LifeSim: Long-Horizon User Life Simulator for Personalized Assistant Evaluation
This addresses the problem of evaluating personalized AI assistants for researchers and developers by providing a more realistic benchmark, though it is incremental in improving evaluation methods.
The paper tackles the misalignment of existing benchmarks for personalized AI assistants by proposing LifeSim, a user simulator that models user cognition and generates coherent life trajectories, and LifeSim-Eval, a benchmark covering 8 domains and 1,200 scenarios. Experiments show that current LLMs have significant limitations in handling implicit intentions and long-term user preferences.

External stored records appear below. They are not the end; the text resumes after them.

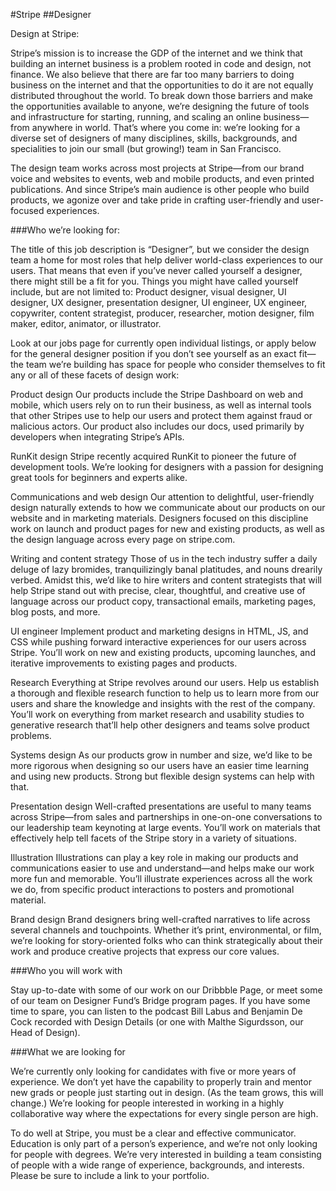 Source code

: #Stripe
##Designer

Design at Stripe:

Stripe’s mission is to increase the GDP of the internet and we think that building an internet business is a problem rooted in code and design, not finance. We also believe that there are far too many barriers to doing business on the internet and that the opportunities to do it are not equally distributed throughout the world. To break down those barriers and make the opportunities available to anyone, we’re designing the future of tools and infrastructure for starting, running, and scaling an online business—from anywhere in world. That’s where you come in: we’re looking for a diverse set of designers of many disciplines, skills, backgrounds, and specialities to join our small (but growing!) team in San Francisco.

The design team works across most projects at Stripe—from our brand voice and websites to events, web and mobile products, and even printed publications. And since Stripe’s main audience is other people who build products, we agonize over and take pride in crafting user-friendly and user-focused experiences.

###Who we’re looking for:

The title of this job description is “Designer”, but we consider the design team a home for most roles that help deliver world-class experiences to our users. That means that even if you’ve never called yourself a designer, there might still be a fit for you. Things you might have called yourself include, but are not limited to: Product designer, visual designer, UI designer, UX designer, presentation designer, UI engineer, UX engineer, copywriter, content strategist, producer, researcher, motion designer, film maker, editor, animator, or illustrator.

Look at our jobs page for currently open individual listings, or apply below for the general designer position if you don’t see yourself as an exact fit—the team we’re building has space for people who consider themselves to fit any or all of these facets of design work:

Product design
Our products include the Stripe Dashboard on web and mobile, which users rely on to run their business, as well as internal tools that other Stripes use to help our users and protect them against fraud or malicious actors. Our product also includes our docs, used primarily by developers when integrating Stripe’s APIs.

RunKit design
Stripe recently acquired RunKit to pioneer the future of development tools. We’re looking for designers with a passion for designing great tools for beginners and experts alike.

Communications and web design
Our attention to delightful, user-friendly design naturally extends to how we communicate about our products on our website and in marketing materials. Designers focused on this discipline work on launch and product pages for new and existing products, as well as the design language across every page on stripe.com.

Writing and content strategy
Those of us in the tech industry suffer a daily deluge of lazy bromides, tranquilizingly banal platitudes, and nouns drearily verbed. Amidst this, we’d like to hire writers and content strategists that will help Stripe stand out with precise, clear, thoughtful, and creative use of language across our product copy, transactional emails, marketing pages, blog posts, and more.

UI engineer
Implement product and marketing designs in HTML, JS, and CSS while pushing forward interactive experiences for our users across Stripe. You’ll work on new and existing products, upcoming launches, and iterative improvements to existing pages and products.

Research
Everything at Stripe revolves around our users. Help us establish a thorough and flexible research function to help us to learn more from our users and share the knowledge and insights with the rest of the company. You’ll work on everything from market research and usability studies to generative research that’ll help other designers and teams solve product problems.

Systems design
As our products grow in number and size, we’d like to be more rigorous when designing so our users have an easier time learning and using new products. Strong but flexible design systems can help with that.

Presentation design
Well-crafted presentations are useful to many teams across Stripe—from sales and partnerships in one-on-one conversations to our leadership team keynoting at large events. You’ll work on materials that effectively help tell facets of the Stripe story in a variety of situations.

Illustration
Illustrations can play a key role in making our products and communications easier to use and understand—and helps make our work more fun and memorable. You’ll illustrate experiences across all the work we do, from specific product interactions to posters and promotional material.

Brand design
Brand designers bring well-crafted narratives to life across several channels and touchpoints. Whether it’s print, environmental, or film, we’re looking for story-oriented folks who can think strategically about their work and produce creative projects that express our core values.

###Who you will work with

Stay up-to-date with some of our work on our Dribbble Page, or meet some of our team on Designer Fund’s Bridge program pages. If you have some time to spare, you can listen to the podcast Bill Labus and Benjamin De Cock recorded with Design Details (or one with Malthe Sigurdsson, our Head of Design).

###What we are looking for

We’re currently only looking for candidates with five or more years of experience. We don’t yet have the capability to properly train and mentor new grads or people just starting out in design. (As the team grows, this will change.)
We’re looking for people interested in working in a highly collaborative way where the expectations for every single person are high.

To do well at Stripe, you must be a clear and effective communicator.
Education is only part of a person’s experience, and we’re not only looking for people with degrees.
We’re very interested in building a team consisting of people with a wide range of experience, backgrounds, and interests.
Please be sure to include a link to your portfolio.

The rapid advancement of large language models (LLMs) has accelerated progress toward universal AI assistants. However, existing benchmarks for personalized assistants remain misaligned with real-world user-assistant interactions, failing to capture the complexity of external contexts and users' cognitive states. To bridge this gap, we propose LifeSim, a user simulator that models user cognition through the Belief-Desire-Intention (BDI) model within physical environments for coherent life trajectories generation, and simulates intention-driven user interactive behaviors. Based on LifeSim, we introduce LifeSim-Eval, a comprehensive benchmark for multi-scenario, long-horizon personalized assistance. LifeSim-Eval covers 8 life domains and 1,200 diverse scenarios, and adopts a multi-turn interactive method to assess models' abilities to complete explicit and implicit intentions, recover user profiles, and produce high-quality responses. Under both single-scenario and long-horizon settings, our experiments reveal that current LLMs face significant limitations in handling implicit intention and long-term user preference modeling.